:: What is required ::
For this exercise, repeat exactly the lines below starting at the line holding "- pensize() | width()" and ending at the line holding "<!-- prettier-ignore -->", both included, with no extra lines and no pictures.

═════ Task material ═════

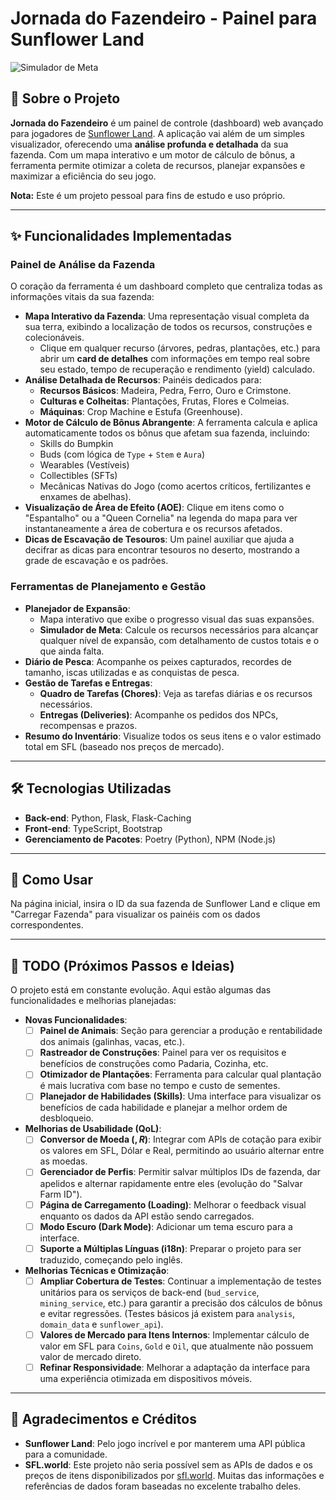 # Jornada do Fazendeiro - Painel para Sunflower Land

![Simulador de Meta](https://i.imgur.com/g8i4VfR.png)

## 📖 Sobre o Projeto

**Jornada do Fazendeiro** é um painel de controle (dashboard) web avançado para jogadores de [Sunflower Land](https://sunflower-land.com/). A aplicação vai além de um simples visualizador, oferecendo uma **análise profunda e detalhada** da sua fazenda. Com um mapa interativo e um motor de cálculo de bônus, a ferramenta permite otimizar a coleta de recursos, planejar expansões e maximizar a eficiência do seu jogo.

**Nota:** Este é um projeto pessoal para fins de estudo e uso próprio.

---

## ✨ Funcionalidades Implementadas

### Painel de Análise da Fazenda
O coração da ferramenta é um dashboard completo que centraliza todas as informações vitais da sua fazenda:

*   **Mapa Interativo da Fazenda**: Uma representação visual completa da sua terra, exibindo a localização de todos os recursos, construções e colecionáveis.
    *   Clique em qualquer recurso (árvores, pedras, plantações, etc.) para abrir um **card de detalhes** com informações em tempo real sobre seu estado, tempo de recuperação e rendimento (yield) calculado.
*   **Análise Detalhada de Recursos**: Painéis dedicados para:
    *   **Recursos Básicos**: Madeira, Pedra, Ferro, Ouro e Crimstone.
    *   **Culturas e Colheitas**: Plantações, Frutas, Flores e Colmeias.
    *   **Máquinas**: Crop Machine e Estufa (Greenhouse).
*   **Motor de Cálculo de Bônus Abrangente**: A ferramenta calcula e aplica automaticamente todos os bônus que afetam sua fazenda, incluindo:
    *   Skills do Bumpkin
    *   Buds (com lógica de `Type` + `Stem` e `Aura`)
    *   Wearables (Vestíveis)
    *   Collectibles (SFTs)
    *   Mecânicas Nativas do Jogo (como acertos críticos, fertilizantes e enxames de abelhas).
*   **Visualização de Área de Efeito (AOE)**: Clique em itens como o "Espantalho" ou a "Queen Cornelia" na legenda do mapa para ver instantaneamente a área de cobertura e os recursos afetados.
*   **Dicas de Escavação de Tesouros**: Um painel auxiliar que ajuda a decifrar as dicas para encontrar tesouros no deserto, mostrando a grade de escavação e os padrões.

### Ferramentas de Planejamento e Gestão

*   **Planejador de Expansão**:
    *   Mapa interativo que exibe o progresso visual das suas expansões.
    *   **Simulador de Meta**: Calcule os recursos necessários para alcançar qualquer nível de expansão, com detalhamento de custos totais e o que ainda falta.
*   **Diário de Pesca**: Acompanhe os peixes capturados, recordes de tamanho, iscas utilizadas e as conquistas de pesca.
*   **Gestão de Tarefas e Entregas**:
    *   **Quadro de Tarefas (Chores)**: Veja as tarefas diárias e os recursos necessários.
    *   **Entregas (Deliveries)**: Acompanhe os pedidos dos NPCs, recompensas e prazos.
*   **Resumo do Inventário**: Visualize todos os seus itens e o valor estimado total em SFL (baseado nos preços de mercado).

---

## 🛠️ Tecnologias Utilizadas

* **Back-end**: Python, Flask, Flask-Caching
* **Front-end**: TypeScript, Bootstrap
* **Gerenciamento de Pacotes**: Poetry (Python), NPM (Node.js)

---

## 🚀 Como Usar

Na página inicial, insira o ID da sua fazenda de Sunflower Land e clique em "Carregar Fazenda" para visualizar os painéis com os dados correspondentes.

---

## 📝 TODO (Próximos Passos e Ideias)

O projeto está em constante evolução. Aqui estão algumas das funcionalidades e melhorias planejadas:

* **Novas Funcionalidades**:
    * [ ] **Painel de Animais**: Seção para gerenciar a produção e rentabilidade dos animais (galinhas, vacas, etc.).
    * [ ] **Rastreador de Construções**: Painel para ver os requisitos e benefícios de construções como Padaria, Cozinha, etc.
    * [ ] **Otimizador de Plantações**: Ferramenta para calcular qual plantação é mais lucrativa com base no tempo e custo de sementes.
    * [ ] **Planejador de Habilidades (Skills)**: Uma interface para visualizar os benefícios de cada habilidade e planejar a melhor ordem de desbloqueio.

* **Melhorias de Usabilidade (QoL)**:
    * [ ] **Conversor de Moeda ($, R$)**: Integrar com APIs de cotação para exibir os valores em SFL, Dólar e Real, permitindo ao usuário alternar entre as moedas.
    * [ ] **Gerenciador de Perfis**: Permitir salvar múltiplos IDs de fazenda, dar apelidos e alternar rapidamente entre eles (evolução do "Salvar Farm ID").
    * [ ] **Página de Carregamento (Loading)**: Melhorar o feedback visual enquanto os dados da API estão sendo carregados.
    * [ ] **Modo Escuro (Dark Mode)**: Adicionar um tema escuro para a interface.
    * [ ] **Suporte a Múltiplas Línguas (i18n)**: Preparar o projeto para ser traduzido, começando pelo inglês.

* **Melhorias Técnicas e Otimização**:
    * [ ] **Ampliar Cobertura de Testes**: Continuar a implementação de testes unitários para os serviços de back-end (`bud_service`, `mining_service`, etc.) para garantir a precisão dos cálculos de bônus e evitar regressões. (Testes básicos já existem para `analysis`, `domain_data` e `sunflower_api`).
    * [ ] **Valores de Mercado para Itens Internos**: Implementar cálculo de valor em SFL para `Coins`, `Gold` e `Oil`, que atualmente não possuem valor de mercado direto.
    * [ ] **Refinar Responsividade**: Melhorar a adaptação da interface para uma experiência otimizada em dispositivos móveis.

---

## 🙏 Agradecimentos e Créditos

* **Sunflower Land**: Pelo jogo incrível e por manterem uma API pública para a comunidade.
* **SFL.world**: Este projeto não seria possível sem as APIs de dados e os preços de itens disponibilizados por [sfl.world](https://sfl.world/). Muitas das informações e referências de dados foram baseadas no excelente trabalho deles.
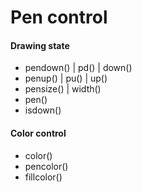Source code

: # Pen control

#### Drawing state

- pendown() | pd() | down()
- penup() | pu() | up()
- pensize() | width()
- pen()
- isdown()

#### Color control

- color()
- pencolor()
- fillcolor()

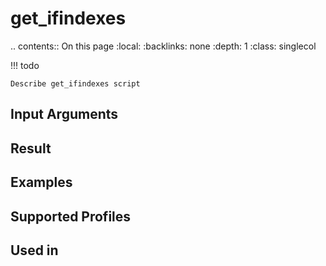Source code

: 

# get_ifindexes

.. contents:: On this page
    :local:
    :backlinks: none
    :depth: 1
    :class: singlecol

<!-- prettier-ignore -->
!!! todo

    Describe get_ifindexes script

Input Arguments
---------------

Result
------

Examples
--------

Supported Profiles
------------------

Used in
-------
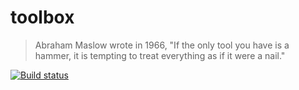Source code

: # toolbox

> Abraham Maslow wrote in 1966, "If the only tool you have is a hammer, it is tempting to treat everything as if it were a nail."

[![Build status](https://ci.appveyor.com/api/projects/status/anyhk1kydw88m8jw?svg=true)](https://ci.appveyor.com/project/grantcolley/toolbox)
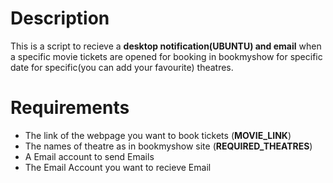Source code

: <H1>Description</H1>
This is a script to recieve a <b>desktop notification(UBUNTU) and email</b> when a specific movie tickets are opened for booking in bookmyshow for specific date for specific(you can add your favourite) theatres.

<H1>Requirements</H1>
<UL>
  <LI>The link of the webpage you want to book tickets (<b>MOVIE_LINK</b>)</LI>
  <LI>The names of theatre as in bookmyshow site (<b>REQUIRED_THEATRES</b>)</LI>
  <LI>A Email account to send Emails</LI>
  <LI>The Email Account you want to recieve Email</LI>
</UL>

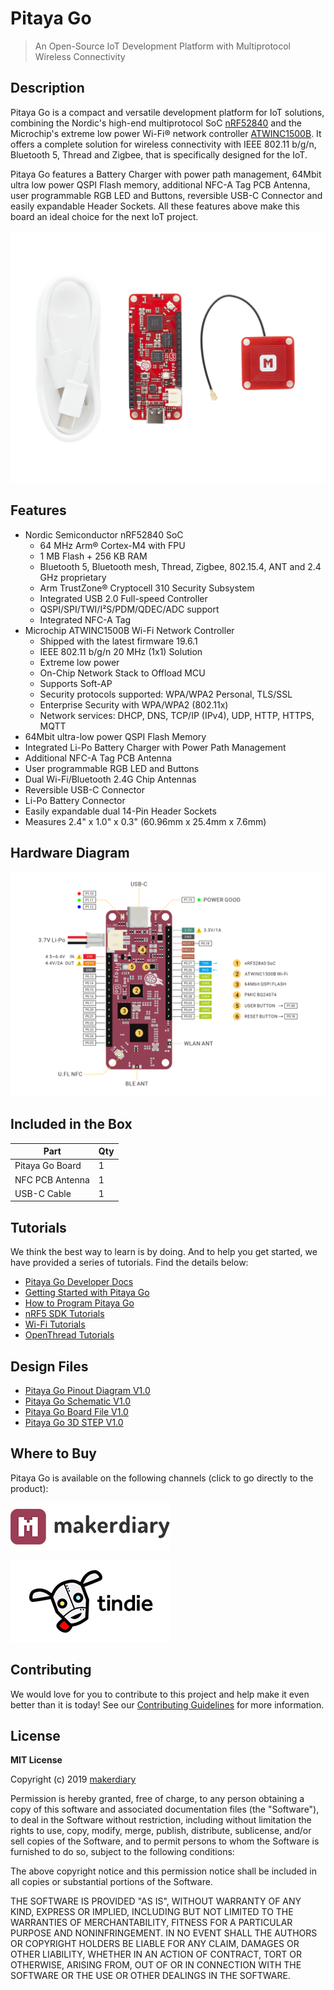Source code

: # Pitaya Go 

> An Open-Source IoT Development Platform with Multiprotocol Wireless Connectivity

## Description

Pitaya Go is a compact and versatile development platform for IoT solutions, combining the Nordic's high-end multiprotocol SoC [nRF52840](https://www.nordicsemi.com/Products/Low-power-short-range-wireless/nRF52840) and the Microchip's extreme low power Wi-Fi® network controller [ATWINC1500B](https://www.microchip.com/wwwproducts/en/ATWINC1500-IC). It offers a complete solution for wireless connectivity with IEEE 802.11 b/g/n, Bluetooth 5, Thread and Zigbee, that is specifically designed for the IoT.

Pitaya Go features a Battery Charger with power path management, 64Mbit ultra low power QSPI Flash memory, additional NFC-A Tag PCB Antenna, user programmable RGB LED and Buttons, reversible USB-C Connector and easily expandable Header Sockets. All these features above make this board an ideal choice for the next IoT project.

![](docs/assets/images/pitaya-go-product-parts-w.png)

## Features

* Nordic Semiconductor nRF52840 SoC
	- 64 MHz Arm® Cortex-M4 with FPU
	- 1 MB Flash + 256 KB RAM
	- Bluetooth 5, Bluetooth mesh, Thread, Zigbee, 802.15.4, ANT and 2.4 GHz proprietary
	- Arm TrustZone® Cryptocell 310 Security Subsystem
	- Integrated USB 2.0 Full-speed Controller
	- QSPI/SPI/TWI/I²S/PDM/QDEC/ADC support
	- Integrated NFC-A Tag
* Microchip ATWINC1500B Wi-Fi Network Controller
	- Shipped with the latest firmware 19.6.1
	- IEEE 802.11 b/g/n 20 MHz (1x1) Solution
	- Extreme low power
	- On-Chip Network Stack to Offload MCU
	- Supports Soft-AP
	- Security protocols supported: WPA/WPA2 Personal, TLS/SSL
	- Enterprise Security with WPA/WPA2 (802.11x) 
	- Network services: DHCP, DNS, TCP/IP (IPv4), UDP, HTTP, HTTPS, MQTT
* 64Mbit ultra-low power QSPI Flash Memory
* Integrated Li-Po Battery Charger with Power Path Management
* Additional NFC-A Tag PCB Antenna
* User programmable RGB LED and Buttons
* Dual Wi-Fi/Bluetooth 2.4G Chip Antennas
* Reversible USB-C Connector
* Li-Po Battery Connector
* Easily expandable dual 14-Pin Header Sockets
* Measures 2.4" x 1.0" x 0.3" (60.96mm x 25.4mm x 7.6mm)

## Hardware Diagram

[![](docs/assets/images/pitaya-go_pinout.png)](docs/assets/images/pitaya-go_pinout.png)

## Included in the Box

|    **Part**     | **Qty** |
| --------------- | ------- |
| Pitaya Go Board | 1       |
| NFC PCB Antenna | 1       |
| USB-C Cable     | 1       |

## Tutorials

We think the best way to learn is by doing. And to help you get started, we have provided a series of tutorials. Find the details below:

* [Pitaya Go Developer Docs](https://wiki.makerdiary.com/pitaya-go/)
* [Getting Started with Pitaya Go](https://wiki.makerdiary.com/pitaya-go/getting-started)
* [How to Program Pitaya Go](https://wiki.makerdiary.com/pitaya-go/programming)
* [nRF5 SDK Tutorials](https://wiki.makerdiary.com/pitaya-go/nrf5-sdk)
* [Wi-Fi Tutorials](https://wiki.makerdiary.com/pitaya-go/wifi)
* [OpenThread Tutorials](https://wiki.makerdiary.com/pitaya-go/openthread)

## Design Files

* [Pitaya Go Pinout Diagram V1.0](docs/hw/pitaya-go_pinout_v1_0.pdf)
* [Pitaya Go Schematic V1.0](docs/hw/pitaya-go_schematic_v1_0.pdf)
* [Pitaya Go Board File V1.0](docs/hw/pitaya-go_board_file_v1_0.pdf)
* [Pitaya Go 3D STEP V1.0](docs/hw/pitaya-go_3d_v1_0.step)


## Where to Buy

Pitaya Go is available on the following channels (click to go directly to the product):

[![makerdiary store](docs/assets/images/makerdiary-store-logo.png)](https://store.makerdiary.com/collections/frontpage/products/pitaya-go)

[![Tindie](docs/assets/images/tindie-logo.png)](https://www.tindie.com/products/Zelin/pitaya-go-iot-development-board/)

## Contributing

We would love for you to contribute to this project and help make it even better than it is today! See our [Contributing Guidelines](https://wiki.makerdiary.com/pitaya-go/CONTRIBUTING) for more information.

## License

**MIT License**

Copyright (c) 2019 [makerdiary](https://makerdiary.com)

Permission is hereby granted, free of charge, to any person obtaining a copy
of this software and associated documentation files (the "Software"), to deal
in the Software without restriction, including without limitation the rights
to use, copy, modify, merge, publish, distribute, sublicense, and/or sell
copies of the Software, and to permit persons to whom the Software is
furnished to do so, subject to the following conditions:

The above copyright notice and this permission notice shall be included in all
copies or substantial portions of the Software.

THE SOFTWARE IS PROVIDED "AS IS", WITHOUT WARRANTY OF ANY KIND, EXPRESS OR
IMPLIED, INCLUDING BUT NOT LIMITED TO THE WARRANTIES OF MERCHANTABILITY,
FITNESS FOR A PARTICULAR PURPOSE AND NONINFRINGEMENT. IN NO EVENT SHALL THE
AUTHORS OR COPYRIGHT HOLDERS BE LIABLE FOR ANY CLAIM, DAMAGES OR OTHER
LIABILITY, WHETHER IN AN ACTION OF CONTRACT, TORT OR OTHERWISE, ARISING FROM,
OUT OF OR IN CONNECTION WITH THE SOFTWARE OR THE USE OR OTHER DEALINGS IN THE
SOFTWARE.
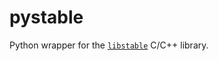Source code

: # pystable

Python wrapper for the [`libstable`](https://www.jstatsoft.org/article/view/v078i01) C/C++ library.
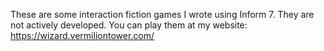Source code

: 
These are some interaction fiction games I wrote using Inform 7.
They are not actively developed.
You can play them at my website:
https://wizard.vermiliontower.com/

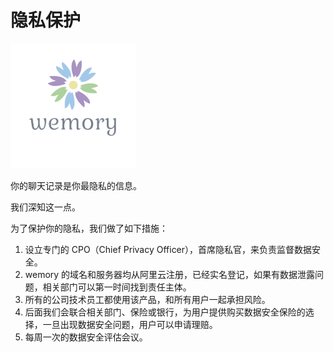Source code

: # 隐私保护

![wemory_logo-removebg-preview](privacy.assets/wemory_logo-removebg-preview.png)

你的聊天记录是你最隐私的信息。

我们深知这一点。

为了保护你的隐私，我们做了如下措施：

1. 设立专门的 CPO（Chief Privacy Officer），首席隐私官，来负责监督数据安全。
2. wemory 的域名和服务器均从阿里云注册，已经实名登记，如果有数据泄露问题，相关部门可以第一时间找到责任主体。
3. 所有的公司技术员工都使用该产品，和所有用户一起承担风险。
4. 后面我们会联合相关部门、保险或银行，为用户提供购买数据安全保险的选择，一旦出现数据安全问题，用户可以申请理赔。
5. 每周一次的数据安全评估会议。

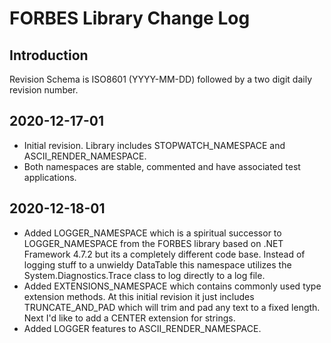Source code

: # FORBES Library Change Log

## Introduction

Revision Schema is ISO8601 (YYYY-MM-DD) followed by a two digit daily revision number.

## 2020-12-17-01

* Initial revision. Library includes STOPWATCH_NAMESPACE and ASCII_RENDER_NAMESPACE.
* Both namespaces are stable, commented and have associated test applications.

## 2020-12-18-01

* Added LOGGER_NAMESPACE which is a spiritual successor to LOGGER_NAMESPACE from the FORBES library based on .NET Framework 4.7.2 but its a completely different code base. Instead of logging stuff to a unwieldy DataTable this namespace utilizes the System.Diagnostics.Trace class to log directly to a log file.
* Added EXTENSIONS_NAMESPACE which contains commonly used type extension methods. At this initial revision it just includes TRUNCATE_AND_PAD which will trim and pad any text to a fixed length. Next I'd like to add a CENTER extension for strings.
* Added LOGGER features to ASCII_RENDER_NAMESPACE.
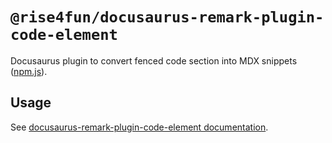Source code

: # `@rise4fun/docusaurus-remark-plugin-code-element`

Docusaurus plugin to convert fenced code section into MDX snippets ([npm.js](https://www.npmjs.com/package/@rise4fun/docusaurus-remark-plugin-code-element)).

## Usage

See [docusaurus-remark-plugin-code-element documentation](https://microsoft.github.io/docusaurus-plugins-rise4fun/docs/plugins/docusaurus-remark-plugin-code-element).

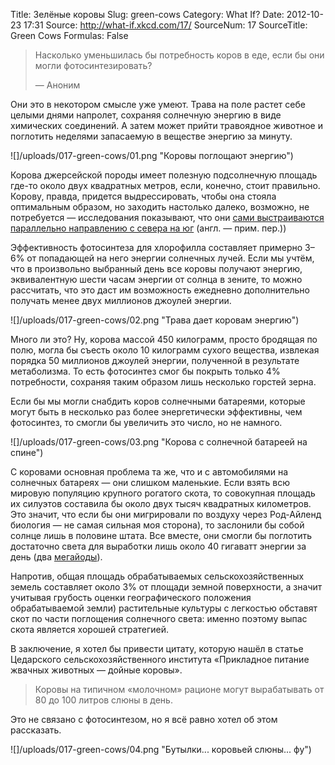 Title: Зелёные коровы
Slug: green-cows
Category: What If?
Date: 2012-10-23 17:31
Source: http://what-if.xkcd.com/17/
SourceNum: 17
SourceTitle: Green Cows
Formulas: False

> Насколько уменьшилась бы потребность коров в еде, если бы они могли фотосинтезировать?
> 
> — Аноним

Они это в некотором смысле уже умеют. Трава на поле растет себе целыми днями напролет, сохраняя солнечную энергию в виде химических соединений. А затем может прийти травоядное животное и поглотить неделями запасаемую в веществе энергию за минуту.

![]/uploads/017-green-cows/01.png "Коровы поглощают энергию")

Корова джерсейской породы имеет полезную подсолнечную площадь где-то около двух квадратных метров, если, конечно, стоит правильно. Корову, правда, придется выдрессировать, чтобы она стояла оптимальным образом, но заходить настолько далеко, возможно, не потребуется — исследования показывают, что они [сами выстраиваются параллельно направлению с севера на юг](http://www.pnas.org/content/early/2008/08/22/0803650105) (англ. — прим. пер.))

Эффективность фотосинтеза для хлорофилла составляет примерно 3&ndash;6% от попадающей на него энергии солнечных лучей. Если мы учтём, что в произвольно выбранный день все коровы получают энергию, эквивалентную шести часам энергии от солнца в зените, то можно рассчитать, что это даст им возможность ежедневно дополнительно получать менее двух миллионов джоулей энергии.

![]/uploads/017-green-cows/02.png "Трава дает коровам энергию")

Много ли это? Ну, корова массой 450 килограмм, просто бродящая по полю, могла бы съесть около 10 килограмм сухого вещества, извлекая порядка 50 миллионов джоулей энергии, полученной в результате метаболизма. То есть фотосинтез смог бы покрыть только 4% потребности, сохраняя таким образом лишь несколько горстей зерна.

Если бы мы могли снабдить коров солнечными батареями, которые могут быть в несколько раз более энергетически эффективны, чем фотосинтез, то смогли бы увеличить это число, но не намного.

![]/uploads/017-green-cows/03.png "Корова с солнечной батареей на спине")

С коровами основная проблема та же, что и с автомобилями на солнечных батареях — они слишком маленькие. Если взять всю мировую популяцию крупного рогатого скота, то совокупная площадь их силуэтов составила бы около двух тысяч квадратных километров. Это значит, что если бы они мигрировали по воздуху через Род-Айленд биология — не самая сильная моя сторона), то заслонили бы собой солнце лишь в половине штата. Все вместе, они смогли бы поглотить достаточно света для выработки лишь около 40 гигаватт энергии за день (два [мегайоды](/yoda/)).

Напротив, общая площадь обрабатываемых сельскохозяйственных земель составляет около 3% от площади земной поверхности, а значит учитывая грубость оценки географического положения обрабатываемой земли) растительные культуры с легкостью обставят скот по части поглощения солнечного света: именно поэтому выпас скота является хорошей стратегией.

В заключение, я хотел бы привести цитату, которую нашёл в статье Цедарского сельскохозяйственного института «Прикладное питание жвачных животных — дойные коровы».

> Коровы на типичном «молочном» рационе могут вырабатывать от 80 до 100 литров слюны в день.

Это не связано с фотосинтезом, но я всё равно хотел об этом рассказать.

![]/uploads/017-green-cows/04.png "Бутылки... коровьей слюны... фу")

═════

:: Answer to this task ::
- pensize() | width()
- pen()
- isdown()

#### Color control

- color()
- pencolor()
- fillcolor()

Source code

: 

# get_ifindexes

.. contents:: On this page
    :local:
    :backlinks: none
    :depth: 1
    :class: singlecol

<!-- prettier-ignore -->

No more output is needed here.